Please set the lines down again exactly, from the top of the entries through the line that contains "You are just".

##############################

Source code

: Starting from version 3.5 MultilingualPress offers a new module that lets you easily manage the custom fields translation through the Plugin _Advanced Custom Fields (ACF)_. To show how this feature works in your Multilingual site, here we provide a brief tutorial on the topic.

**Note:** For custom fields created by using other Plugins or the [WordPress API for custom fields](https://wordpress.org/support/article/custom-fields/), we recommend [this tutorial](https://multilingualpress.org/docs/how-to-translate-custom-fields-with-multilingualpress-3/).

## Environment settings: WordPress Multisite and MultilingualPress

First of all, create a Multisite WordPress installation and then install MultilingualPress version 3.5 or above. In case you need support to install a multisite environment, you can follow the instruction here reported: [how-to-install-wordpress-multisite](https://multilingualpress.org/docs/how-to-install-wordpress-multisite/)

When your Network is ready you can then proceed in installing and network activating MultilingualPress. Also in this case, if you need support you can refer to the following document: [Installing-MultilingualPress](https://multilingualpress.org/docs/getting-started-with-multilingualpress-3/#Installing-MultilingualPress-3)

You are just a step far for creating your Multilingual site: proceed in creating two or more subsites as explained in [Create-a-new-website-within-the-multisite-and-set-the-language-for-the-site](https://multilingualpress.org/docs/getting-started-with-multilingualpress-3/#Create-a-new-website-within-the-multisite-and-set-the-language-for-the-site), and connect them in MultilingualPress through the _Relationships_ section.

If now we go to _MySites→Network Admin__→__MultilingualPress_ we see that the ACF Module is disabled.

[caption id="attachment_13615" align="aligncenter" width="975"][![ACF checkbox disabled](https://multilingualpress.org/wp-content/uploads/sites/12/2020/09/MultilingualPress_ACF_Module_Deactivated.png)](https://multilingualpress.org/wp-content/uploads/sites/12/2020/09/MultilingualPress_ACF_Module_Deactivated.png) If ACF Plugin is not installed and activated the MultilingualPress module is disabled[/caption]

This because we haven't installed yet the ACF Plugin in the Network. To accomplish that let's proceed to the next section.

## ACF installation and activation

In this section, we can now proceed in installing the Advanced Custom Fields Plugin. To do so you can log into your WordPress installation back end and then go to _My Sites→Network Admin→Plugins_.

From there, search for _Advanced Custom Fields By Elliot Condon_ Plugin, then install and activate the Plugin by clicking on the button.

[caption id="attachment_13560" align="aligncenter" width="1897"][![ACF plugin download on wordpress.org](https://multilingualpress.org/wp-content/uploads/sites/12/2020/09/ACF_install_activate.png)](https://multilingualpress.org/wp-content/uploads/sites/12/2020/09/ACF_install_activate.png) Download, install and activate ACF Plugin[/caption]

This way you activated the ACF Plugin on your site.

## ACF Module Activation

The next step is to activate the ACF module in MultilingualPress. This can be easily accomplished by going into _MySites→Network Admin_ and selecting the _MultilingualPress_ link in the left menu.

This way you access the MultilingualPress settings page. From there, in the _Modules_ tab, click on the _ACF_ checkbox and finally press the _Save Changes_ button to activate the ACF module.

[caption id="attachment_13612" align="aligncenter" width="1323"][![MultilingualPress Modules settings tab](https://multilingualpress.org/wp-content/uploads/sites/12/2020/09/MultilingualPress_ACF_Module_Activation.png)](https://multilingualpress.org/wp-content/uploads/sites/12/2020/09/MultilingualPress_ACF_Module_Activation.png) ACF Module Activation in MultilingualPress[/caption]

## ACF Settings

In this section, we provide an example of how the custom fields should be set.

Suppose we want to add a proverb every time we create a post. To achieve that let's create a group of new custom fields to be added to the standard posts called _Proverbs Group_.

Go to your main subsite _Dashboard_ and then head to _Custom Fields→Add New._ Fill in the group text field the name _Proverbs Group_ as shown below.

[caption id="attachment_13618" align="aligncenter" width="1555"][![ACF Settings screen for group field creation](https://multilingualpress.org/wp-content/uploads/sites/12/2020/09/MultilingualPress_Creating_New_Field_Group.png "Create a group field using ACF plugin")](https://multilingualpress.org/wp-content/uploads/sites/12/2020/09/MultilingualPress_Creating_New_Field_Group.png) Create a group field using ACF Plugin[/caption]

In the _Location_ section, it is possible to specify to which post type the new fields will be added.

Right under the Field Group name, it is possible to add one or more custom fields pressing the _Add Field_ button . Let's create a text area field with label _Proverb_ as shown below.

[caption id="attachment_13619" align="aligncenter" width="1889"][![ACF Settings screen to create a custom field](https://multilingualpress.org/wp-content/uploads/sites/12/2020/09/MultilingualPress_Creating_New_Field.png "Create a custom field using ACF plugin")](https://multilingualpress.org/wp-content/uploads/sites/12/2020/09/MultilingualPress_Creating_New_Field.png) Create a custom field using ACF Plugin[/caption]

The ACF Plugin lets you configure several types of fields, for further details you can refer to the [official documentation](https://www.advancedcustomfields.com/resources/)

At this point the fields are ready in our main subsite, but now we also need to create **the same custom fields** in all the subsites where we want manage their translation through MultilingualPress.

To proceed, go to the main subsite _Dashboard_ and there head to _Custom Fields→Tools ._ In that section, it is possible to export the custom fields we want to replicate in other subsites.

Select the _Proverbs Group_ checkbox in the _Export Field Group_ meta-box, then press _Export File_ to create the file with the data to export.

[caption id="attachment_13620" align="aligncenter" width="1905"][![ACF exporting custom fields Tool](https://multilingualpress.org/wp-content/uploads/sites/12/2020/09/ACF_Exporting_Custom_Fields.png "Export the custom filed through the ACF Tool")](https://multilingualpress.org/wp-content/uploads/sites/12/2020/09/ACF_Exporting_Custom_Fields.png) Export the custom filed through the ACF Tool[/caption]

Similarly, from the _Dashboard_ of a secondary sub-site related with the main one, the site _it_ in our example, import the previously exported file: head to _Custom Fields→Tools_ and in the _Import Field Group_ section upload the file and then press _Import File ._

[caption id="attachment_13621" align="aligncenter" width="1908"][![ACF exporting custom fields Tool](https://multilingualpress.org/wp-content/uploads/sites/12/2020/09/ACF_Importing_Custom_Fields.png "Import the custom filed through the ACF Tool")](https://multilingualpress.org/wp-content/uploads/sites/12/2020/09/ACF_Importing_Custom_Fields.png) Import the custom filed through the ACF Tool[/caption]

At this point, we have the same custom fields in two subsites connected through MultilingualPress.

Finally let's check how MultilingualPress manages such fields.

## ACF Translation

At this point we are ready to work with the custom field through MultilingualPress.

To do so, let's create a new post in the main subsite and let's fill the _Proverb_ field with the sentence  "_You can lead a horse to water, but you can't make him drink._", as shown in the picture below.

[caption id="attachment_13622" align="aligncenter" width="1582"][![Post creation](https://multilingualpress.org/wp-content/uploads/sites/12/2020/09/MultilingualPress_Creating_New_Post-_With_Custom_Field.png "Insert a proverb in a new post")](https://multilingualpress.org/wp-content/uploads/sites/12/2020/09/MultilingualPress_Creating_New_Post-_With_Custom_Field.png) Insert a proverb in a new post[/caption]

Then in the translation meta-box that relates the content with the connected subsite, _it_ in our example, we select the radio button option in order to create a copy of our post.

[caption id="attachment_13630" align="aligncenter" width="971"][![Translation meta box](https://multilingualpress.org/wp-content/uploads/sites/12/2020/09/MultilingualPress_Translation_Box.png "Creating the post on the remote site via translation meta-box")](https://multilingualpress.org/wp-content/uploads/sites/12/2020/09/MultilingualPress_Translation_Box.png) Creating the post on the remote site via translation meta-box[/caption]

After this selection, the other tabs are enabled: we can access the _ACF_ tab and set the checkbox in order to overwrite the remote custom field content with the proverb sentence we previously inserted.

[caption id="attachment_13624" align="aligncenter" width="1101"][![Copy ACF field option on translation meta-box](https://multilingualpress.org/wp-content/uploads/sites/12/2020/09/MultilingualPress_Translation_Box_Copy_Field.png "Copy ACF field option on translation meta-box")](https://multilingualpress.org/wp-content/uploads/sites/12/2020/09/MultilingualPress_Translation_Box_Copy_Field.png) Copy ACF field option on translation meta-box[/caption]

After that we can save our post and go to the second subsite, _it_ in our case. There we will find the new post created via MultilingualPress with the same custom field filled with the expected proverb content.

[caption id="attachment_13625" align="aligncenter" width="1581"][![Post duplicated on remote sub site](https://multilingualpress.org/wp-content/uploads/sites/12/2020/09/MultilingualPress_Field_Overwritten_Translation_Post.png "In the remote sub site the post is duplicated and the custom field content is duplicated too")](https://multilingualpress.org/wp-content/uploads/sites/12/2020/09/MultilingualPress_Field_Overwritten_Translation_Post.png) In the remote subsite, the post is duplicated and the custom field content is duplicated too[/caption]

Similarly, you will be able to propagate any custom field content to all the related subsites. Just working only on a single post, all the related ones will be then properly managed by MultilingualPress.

##############################

:: Written response ::
Source code

: Starting from version 3.5 MultilingualPress offers a new module that lets you easily manage the custom fields translation through the Plugin _Advanced Custom Fields (ACF)_. To show how this feature works in your Multilingual site, here we provide a brief tutorial on the topic.

**Note:** For custom fields created by using other Plugins or the [WordPress API for custom fields](https://wordpress.org/support/article/custom-fields/), we recommend [this tutorial](https://multilingualpress.org/docs/how-to-translate-custom-fields-with-multilingualpress-3/).

## Environment settings: WordPress Multisite and MultilingualPress

First of all, create a Multisite WordPress installation and then install MultilingualPress version 3.5 or above. In case you need support to install a multisite environment, you can follow the instruction here reported: [how-to-install-wordpress-multisite](https://multilingualpress.org/docs/how-to-install-wordpress-multisite/)

When your Network is ready you can then proceed in installing and network activating MultilingualPress. Also in this case, if you need support you can refer to the following document: [Installing-MultilingualPress](https://multilingualpress.org/docs/getting-started-with-multilingualpress-3/#Installing-MultilingualPress-3)

You are just a step far for creating your Multilingual site: proceed in creating two or more subsites as explained in [Create-a-new-website-within-the-multisite-and-set-the-language-for-the-site](https://multilingualpress.org/docs/getting-started-with-multilingualpress-3/#Create-a-new-website-within-the-multisite-and-set-the-language-for-the-site), and connect them in MultilingualPress through the _Relationships_ section.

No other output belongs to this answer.